但是,同一个锁仍然需要在两个或多个 python 进程之间共享,这些进程将拥有自己的、可能不同的地址空间(例如当我们使用“spawn”或“forkserver”作为启动方法时)。multiprocessing必须做一些特殊的事情才能跨进程发送锁。这其他的StackOverflow职位似乎表明,在Unix系统中,multiprocessing.Lock可以通过由操作系统本身(外Python)的支持命名信号来实现。然后,两个或多个 python 进程可以链接到同一个锁,该锁有效地驻留在两个 python 进程之外的一个位置。也可能有一个共享内存实现。

Aside ends

一边结束

Can we pass multiprocessing.Lockobject as an argument or not?

我们是否可以将multiprocessing.Lock对象作为参数传递?

After a few more experiments and more reading, it appears that the difference is between multiprocessing.Pooland multiprocessing.Process.

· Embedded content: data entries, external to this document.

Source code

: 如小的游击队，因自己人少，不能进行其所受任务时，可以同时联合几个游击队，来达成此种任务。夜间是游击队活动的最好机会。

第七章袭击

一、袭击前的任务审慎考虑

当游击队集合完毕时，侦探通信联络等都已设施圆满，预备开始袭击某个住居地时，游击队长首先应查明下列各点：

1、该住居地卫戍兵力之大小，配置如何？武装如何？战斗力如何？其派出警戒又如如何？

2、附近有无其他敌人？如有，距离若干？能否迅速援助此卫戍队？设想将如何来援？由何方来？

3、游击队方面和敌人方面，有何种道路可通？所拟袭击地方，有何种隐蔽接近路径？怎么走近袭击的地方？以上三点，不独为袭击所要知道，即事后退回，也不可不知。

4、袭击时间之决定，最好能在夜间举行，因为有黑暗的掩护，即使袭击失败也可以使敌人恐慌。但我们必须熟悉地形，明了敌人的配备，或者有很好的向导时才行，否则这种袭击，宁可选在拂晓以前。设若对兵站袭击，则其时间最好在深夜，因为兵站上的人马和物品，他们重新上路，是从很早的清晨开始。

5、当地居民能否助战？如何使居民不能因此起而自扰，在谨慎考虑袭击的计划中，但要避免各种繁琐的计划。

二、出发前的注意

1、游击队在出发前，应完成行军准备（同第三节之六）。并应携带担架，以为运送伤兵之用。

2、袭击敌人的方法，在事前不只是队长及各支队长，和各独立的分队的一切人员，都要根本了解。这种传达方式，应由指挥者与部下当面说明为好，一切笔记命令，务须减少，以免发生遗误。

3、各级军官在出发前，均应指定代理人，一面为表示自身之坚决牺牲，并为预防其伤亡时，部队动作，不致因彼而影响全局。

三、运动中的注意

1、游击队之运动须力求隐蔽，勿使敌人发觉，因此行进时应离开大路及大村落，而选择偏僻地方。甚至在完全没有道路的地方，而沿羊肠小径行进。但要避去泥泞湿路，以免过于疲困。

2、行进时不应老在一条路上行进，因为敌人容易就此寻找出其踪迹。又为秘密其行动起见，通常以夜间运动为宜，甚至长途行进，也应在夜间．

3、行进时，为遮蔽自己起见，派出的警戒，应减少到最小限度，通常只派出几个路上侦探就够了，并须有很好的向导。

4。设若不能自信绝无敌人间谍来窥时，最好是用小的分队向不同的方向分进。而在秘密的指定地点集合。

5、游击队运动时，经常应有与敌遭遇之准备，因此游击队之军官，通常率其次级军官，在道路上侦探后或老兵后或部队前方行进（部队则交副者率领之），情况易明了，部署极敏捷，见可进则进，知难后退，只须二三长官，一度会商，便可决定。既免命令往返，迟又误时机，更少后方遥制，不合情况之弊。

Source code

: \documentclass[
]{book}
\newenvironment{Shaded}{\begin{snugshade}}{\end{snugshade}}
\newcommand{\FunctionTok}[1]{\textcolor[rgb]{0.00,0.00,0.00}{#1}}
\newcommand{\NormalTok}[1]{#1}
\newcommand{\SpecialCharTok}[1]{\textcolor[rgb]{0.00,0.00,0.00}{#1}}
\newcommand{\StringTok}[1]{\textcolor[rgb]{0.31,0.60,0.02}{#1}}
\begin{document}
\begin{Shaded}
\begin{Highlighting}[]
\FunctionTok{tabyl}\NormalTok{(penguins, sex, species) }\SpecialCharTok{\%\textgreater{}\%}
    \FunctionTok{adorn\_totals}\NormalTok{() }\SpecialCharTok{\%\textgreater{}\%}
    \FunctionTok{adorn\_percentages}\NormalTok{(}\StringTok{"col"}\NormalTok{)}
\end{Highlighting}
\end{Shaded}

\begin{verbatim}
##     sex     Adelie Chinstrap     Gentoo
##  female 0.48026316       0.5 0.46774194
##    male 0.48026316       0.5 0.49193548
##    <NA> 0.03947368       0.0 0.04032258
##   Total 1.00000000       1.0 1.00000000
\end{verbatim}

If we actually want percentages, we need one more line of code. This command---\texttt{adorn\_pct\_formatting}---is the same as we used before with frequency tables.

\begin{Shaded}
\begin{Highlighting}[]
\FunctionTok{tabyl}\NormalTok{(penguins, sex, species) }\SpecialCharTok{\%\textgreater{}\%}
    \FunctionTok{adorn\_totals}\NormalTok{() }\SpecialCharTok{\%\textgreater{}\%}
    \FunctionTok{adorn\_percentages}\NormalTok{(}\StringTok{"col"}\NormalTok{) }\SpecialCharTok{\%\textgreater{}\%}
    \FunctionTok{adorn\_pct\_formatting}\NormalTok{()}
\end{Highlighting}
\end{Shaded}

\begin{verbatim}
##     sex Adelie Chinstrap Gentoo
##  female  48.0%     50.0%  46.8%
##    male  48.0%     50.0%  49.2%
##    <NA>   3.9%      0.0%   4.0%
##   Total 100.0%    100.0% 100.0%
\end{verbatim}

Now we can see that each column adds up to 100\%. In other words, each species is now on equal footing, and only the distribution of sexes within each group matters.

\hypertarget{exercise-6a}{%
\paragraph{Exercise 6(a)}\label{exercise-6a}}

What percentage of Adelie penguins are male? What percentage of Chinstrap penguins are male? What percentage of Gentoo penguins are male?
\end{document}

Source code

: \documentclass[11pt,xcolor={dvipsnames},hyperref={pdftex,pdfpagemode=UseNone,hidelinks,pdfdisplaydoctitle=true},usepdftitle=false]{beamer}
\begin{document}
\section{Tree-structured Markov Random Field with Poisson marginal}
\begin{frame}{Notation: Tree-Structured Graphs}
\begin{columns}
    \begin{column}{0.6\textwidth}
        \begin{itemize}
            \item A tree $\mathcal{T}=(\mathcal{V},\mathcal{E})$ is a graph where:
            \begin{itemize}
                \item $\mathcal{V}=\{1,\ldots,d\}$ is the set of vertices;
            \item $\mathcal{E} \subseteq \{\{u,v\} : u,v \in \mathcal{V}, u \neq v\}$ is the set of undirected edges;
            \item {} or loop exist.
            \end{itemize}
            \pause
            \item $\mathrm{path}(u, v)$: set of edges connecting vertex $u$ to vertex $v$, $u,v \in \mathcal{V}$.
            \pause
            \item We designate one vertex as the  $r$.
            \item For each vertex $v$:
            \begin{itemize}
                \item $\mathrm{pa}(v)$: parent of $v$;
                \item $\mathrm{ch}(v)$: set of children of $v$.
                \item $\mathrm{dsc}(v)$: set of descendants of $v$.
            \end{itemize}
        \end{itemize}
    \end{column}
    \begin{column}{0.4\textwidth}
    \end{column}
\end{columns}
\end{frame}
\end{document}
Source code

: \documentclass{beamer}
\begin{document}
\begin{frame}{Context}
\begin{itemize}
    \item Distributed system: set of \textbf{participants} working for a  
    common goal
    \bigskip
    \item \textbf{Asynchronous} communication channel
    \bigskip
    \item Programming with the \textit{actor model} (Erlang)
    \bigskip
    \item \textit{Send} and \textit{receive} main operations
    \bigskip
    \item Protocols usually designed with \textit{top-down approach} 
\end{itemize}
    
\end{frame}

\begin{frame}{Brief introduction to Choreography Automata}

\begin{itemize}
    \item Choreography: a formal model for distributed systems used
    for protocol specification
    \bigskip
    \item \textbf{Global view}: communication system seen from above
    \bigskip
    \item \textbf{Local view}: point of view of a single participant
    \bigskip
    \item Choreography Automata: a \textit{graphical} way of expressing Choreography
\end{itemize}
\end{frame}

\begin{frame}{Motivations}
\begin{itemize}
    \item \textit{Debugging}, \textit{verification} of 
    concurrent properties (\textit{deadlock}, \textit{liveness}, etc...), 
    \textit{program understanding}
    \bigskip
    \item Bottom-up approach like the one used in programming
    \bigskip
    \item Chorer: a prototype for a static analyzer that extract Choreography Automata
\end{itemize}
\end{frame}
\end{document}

经过多次实验和更多阅读后,似乎区别在于multiprocessing.Pool和之间multiprocessing.Process

multiprocessing.Processlets you pass multiprocessing.Lockas an argument but multiprocessing.Pooldoesn't. Here is an example that works:

multiprocessing.Process让你multiprocessing.Lock作为参数传递但multiprocessing.Pool不传递。这是一个有效的例子:

import multiprocessing
import time
from multiprocessing import Process, Lock


def task(n: int, lock):
    with lock:
        print(f'n={n}')
    time.sleep(0.25)


if __name__ == '__main__':
    multiprocessing.set_start_method('forkserver')
    lock = Lock()
    processes = [Process(target=task, args=(i, lock)) for i in range(20)]
    for process in processes:
        process.start()
    for process in processes:
        process.join()

Note the use of __name__ == '__main__'is essential as mentioned in the "Safe importing of main module" sub-section of Programming guidelines.

请注意,__name__ == '__main__'编程指南的“安全导入主模块”小节中所述,使用是必不可少的。

multiprocessing.Poolseems to use queue.SimpleQueuewhich puts each task in a queue and that's where pickling happens. Most likely, multiprocessing.Processis not using pickling (or doing a special version of pickling).

multiprocessing.Pool似乎使用queue.SimpleQueuewhich 将每个任务放在一个队列中,这就是酸洗发生的地方。最有可能的multiprocessing.Process是不使用酸洗(或进行特殊版本的酸洗)。